→ **Aim of the exercise**: Repeat every line of the material that follows, word for word.

──────

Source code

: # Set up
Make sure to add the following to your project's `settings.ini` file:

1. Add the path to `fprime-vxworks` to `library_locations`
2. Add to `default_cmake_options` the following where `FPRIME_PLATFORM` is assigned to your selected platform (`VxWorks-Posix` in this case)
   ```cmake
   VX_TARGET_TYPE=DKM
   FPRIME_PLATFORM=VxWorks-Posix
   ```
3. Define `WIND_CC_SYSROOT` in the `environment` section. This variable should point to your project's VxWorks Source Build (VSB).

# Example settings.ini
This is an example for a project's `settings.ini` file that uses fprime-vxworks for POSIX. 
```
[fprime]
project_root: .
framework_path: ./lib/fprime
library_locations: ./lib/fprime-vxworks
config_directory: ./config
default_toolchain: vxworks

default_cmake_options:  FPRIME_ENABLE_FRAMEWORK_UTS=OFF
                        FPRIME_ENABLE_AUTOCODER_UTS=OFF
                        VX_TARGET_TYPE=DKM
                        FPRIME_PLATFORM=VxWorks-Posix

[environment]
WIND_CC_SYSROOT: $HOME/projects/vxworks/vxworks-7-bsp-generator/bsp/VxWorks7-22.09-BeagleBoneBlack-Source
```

──────

→ **Task output**:
Source code

: # Set up
Make sure to add the following to your project's `settings.ini` file:

1. Add the path to `fprime-vxworks` to `library_locations`
2. Add to `default_cmake_options` the following where `FPRIME_PLATFORM` is assigned to your selected platform (`VxWorks-Posix` in this case)
   ```cmake
   VX_TARGET_TYPE=DKM
   FPRIME_PLATFORM=VxWorks-Posix
   ```
3. Define `WIND_CC_SYSROOT` in the `environment` section. This variable should point to your project's VxWorks Source Build (VSB).

# Example settings.ini
This is an example for a project's `settings.ini` file that uses fprime-vxworks for POSIX. 
```
[fprime]
project_root: .
framework_path: ./lib/fprime
library_locations: ./lib/fprime-vxworks
config_directory: ./config
default_toolchain: vxworks

default_cmake_options:  FPRIME_ENABLE_FRAMEWORK_UTS=OFF
                        FPRIME_ENABLE_AUTOCODER_UTS=OFF
                        VX_TARGET_TYPE=DKM
                        FPRIME_PLATFORM=VxWorks-Posix

[environment]
WIND_CC_SYSROOT: $HOME/projects/vxworks/vxworks-7-bsp-generator/bsp/VxWorks7-22.09-BeagleBoneBlack-Source
```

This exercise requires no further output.